A história de vida de Leci também mostra os motivos que a fizeram levar questões das chamadas “minorias” para o seu mandato. Quando terminou os estudos, por exemplo, ela conta que “achava que com o diploma arrumaria emprego facilmente”, mas isso não aconteceu.

— Foi bem diferente a questão. Porque aquele “precisa-se de moça de boa aparência” significava “não pode ser negra”. Só que eu não sacava isso.

Leci só conseguiu o seu primeiro emprego com a ajuda de uma amiga com melhores condições financeiras e que também foi quem emprestou o vestido usado pela deputada no programa de Flávio Cavalcante, onde ela ia mostrar seu trabalho como artista. Para se sustentar, ela foi de telefonista à operária de fábrica.

A fase mais difícil para Leci foi o trabalho como operária. O serviço era tão pesado que ela ficou com as mãos cheias de calo e precisava trabalhar durante a madrugada para ganhar mais. Com mais solidariedade e graças ao seu trabalho como artista e o reconhecimento que recebeu, ela foi fazer um serviço burocrático na Faculdade Gama Filho.

Como o Brasil vivia, na época, um regime militar e a faculdade era de um ministro do regime, Leci foi orientada a não expor seus trabalhos musicais dentro da entidade. Porém, ela diz que, na época, “nem sabia direito o que estava acontecendo” no período.
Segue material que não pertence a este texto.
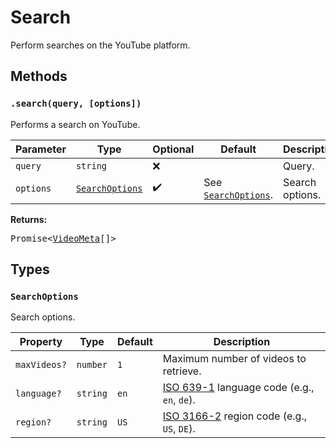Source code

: # Search
Perform searches on the YouTube platform.

## Methods
### `.search(query, [options])`
Performs a search on YouTube.

| Parameter | Type | Optional | Default | Description |
|---|---|---|---|---|
| `query` | `string` | ❌ |  | Query. |
| `options` | [`SearchOptions`](#searchoptions) | ✔️ | See [`SearchOptions`](#searchoptions). | Search options. |

**Returns:**
<pre>Promise&lt;<a href="#/api/videos?id=videometa">VideoMeta</a>[]&gt;</pre>

## Types
### `SearchOptions`
Search options.

| Property | Type | Default | Description |
|---|---|---|---|
|`maxVideos?`|`number`|`1`|Maximum number of videos to retrieve.|
|`language?`|`string`|`en`|[ISO 639-1](https://en.wikipedia.org/wiki/ISO_639-1_codes) language code (e.g., `en`, `de`).|
|`region?`|`string`|`US`|[ISO 3166-2](https://en.wikipedia.org/wiki/ISO_3166-2) region code (e.g., `US`, `DE`).|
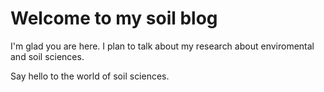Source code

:# Welcome to my soil blog

I'm glad you are here. I plan to talk about my research about enviromental and soil sciences.

Say hello to the world of soil sciences.
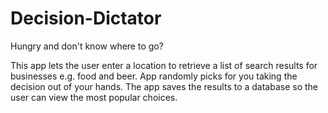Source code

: # Decision-Dictator

Hungry and don't know where to go?

This app lets the user enter a location to retrieve a list of search results for businesses e.g. food and beer. App randomly picks for you taking the decision out of your hands. The app saves the results to a database so the user can view the most popular choices.
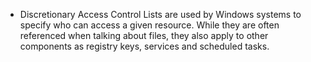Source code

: - Discretionary Access Control Lists are used by Windows systems to specify who can access a given resource. While they are often referenced when talking about files, they also apply to other components as registry keys, services and scheduled tasks.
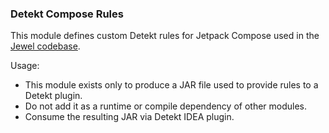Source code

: ### Detekt Compose Rules

This module defines custom Detekt rules for Jetpack Compose used in the [Jewel codebase](../../platform/jewel).

Usage:
- This module exists only to produce a JAR file used to provide rules to a Detekt plugin.
- Do not add it as a runtime or compile dependency of other modules.
- Consume the resulting JAR via Detekt IDEA plugin.
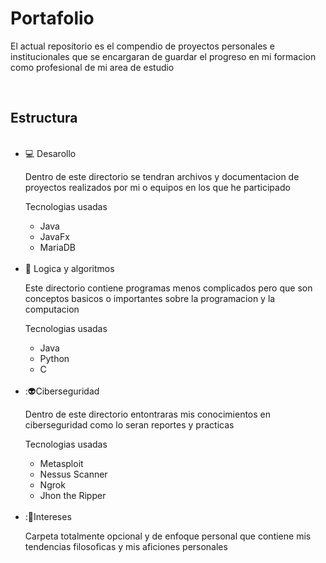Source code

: # Portafolio
<p>El actual repositorio es el compendio de proyectos personales e institucionales que se encargaran de guardar el progreso en mi formacion como profesional de mi area de estudio</p>
<br>

## Estructura

<UL>
  <br>
  <LI>💻 Desarollo</LI>
  <p>Dentro de este directorio se tendran archivos y documentacion de proyectos realizados por mi o equipos en los que he participado</p>
  <p>Tecnologias usadas</p>
  <UL>
    <LI>Java</LI>
    <LI>JavaFx</LI>
    <LI>MariaDB</LI>
  </UL>

  <br>
  <LI>🧠 Logica y algoritmos</LI>  
  <p>Este directorio contiene programas menos complicados pero que son conceptos basicos o importantes sobre la programacion y la computacion</p>
  <p>Tecnologias usadas</p>
  <UL>
    <LI>Java</LI>
    <LI>Python</LI>
    <LI>C</LI>
  </UL>

  <br>
  <LI>:👽Ciberseguridad</LI>
  <p>Dentro de este directorio entontraras mis conocimientos en ciberseguridad como lo seran reportes y practicas</p>
  <p>Tecnologias usadas</p>
  <UL>
    <LI>Metasploit</LI>
    <LI>Nessus Scanner</LI>
    <LI>Ngrok</LI>
    <LI>Jhon the Ripper</LI>
  </UL>

  <br>
  <LI>:📖Intereses</LI>
  <p>Carpeta totalmente opcional y de enfoque personal que contiene mis tendencias filosoficas y mis aficiones personales</p>
</UL>
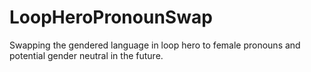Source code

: # LoopHeroPronounSwap
 Swapping the gendered language in loop hero to female pronouns and potential gender neutral in the future.
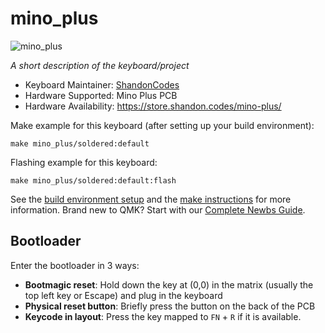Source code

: # mino_plus

![mino_plus](https://i.imgur.com/vZJ6kaN.jpg)

*A short description of the keyboard/project*

* Keyboard Maintainer: [ShandonCodes](https://github.com/ShandonCodes)
* Hardware Supported: Mino Plus PCB
* Hardware Availability: https://store.shandon.codes/mino-plus/

Make example for this keyboard (after setting up your build environment):

    make mino_plus/soldered:default

Flashing example for this keyboard:

    make mino_plus/soldered:default:flash

See the [build environment setup](https://docs.qmk.fm/#/getting_started_build_tools) and the [make instructions](https://docs.qmk.fm/#/getting_started_make_guide) for more information. Brand new to QMK? Start with our [Complete Newbs Guide](https://docs.qmk.fm/#/newbs).

## Bootloader

Enter the bootloader in 3 ways:

* **Bootmagic reset**: Hold down the key at (0,0) in the matrix (usually the top left key or Escape) and plug in the keyboard
* **Physical reset button**: Briefly press the button on the back of the PCB
* **Keycode in layout**: Press the key mapped to `FN` + `R` if it is available.
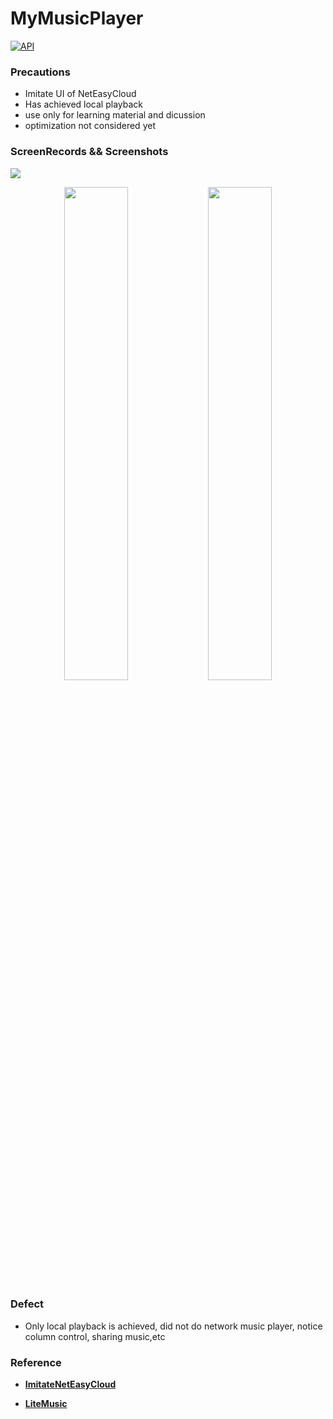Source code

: # MyMusicPlayer

[![API](https://img.shields.io/badge/API-23-orange.svg)](https://android-arsenal.com/api?level=23)

### Precautions
- Imitate UI of NetEasyCloud
- Has achieved local playback
- use only for learning material and dicussion
- optimization not considered yet

### ScreenRecords && Screenshots

![](gif/2017.10.31-16.gif)

<p align="center">
<img src="https://github.com/Eric-Ge/MyMusicPlayer/edit/master/gif/Home.png" width = "45%" height="45%"/>
<img src="https://github.com/Eric-Ge/MyMusicPlayer/edit/master/gif/Playing interface.png" width = "45%" height="45%"/>
</p>

### Defect

- Only local playback is achieved, did not do network music player, notice column control, sharing music,etc

### Reference
- [**ImitateNetEasyCloud**](https://github.com/Limuyang1013/ImitateNetEasyCloud)

- [**LiteMusic**](http://download.csdn.net/download/u010156024/9793829)

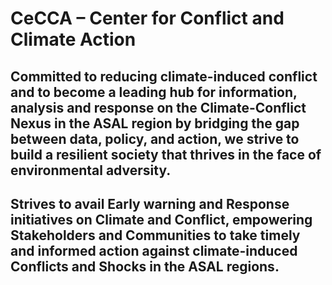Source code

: # CeCCA – Center for Conflict and Climate Action

## Committed to reducing climate-induced conflict and to become a leading hub for information, analysis and response on the Climate-Conflict Nexus in the ASAL region by bridging the gap between data, policy, and action, we strive to build a resilient society that thrives in the face of environmental adversity.

## Strives to avail Early warning and Response initiatives on Climate and Conflict, empowering Stakeholders and Communities to take timely and informed action against climate-induced Conflicts and Shocks in the ASAL regions.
Questões políticas nunca foram assunto dentro de sua casa e o assunto era evitado por si só.

Porém, em 2009, a política bateu à porta de Leci como nunca antes. A convite do também artista e político Netinho de Paula e do deputado Orlando Silva, ela entrou para a vida pública. A princípio, ela disse que não queria, pois “faz política cantando”. Porém, depois de ser bastante requisitada pelos movimentos sociais, ela resolveu aceitar a proposta.

— Sempre fiz parte do primeiro de maio, festa de sindicato, Diretas Já, campanha de demarcação de terra, contra fome, movimento negro. Eu sempre participei das grandes encrencas.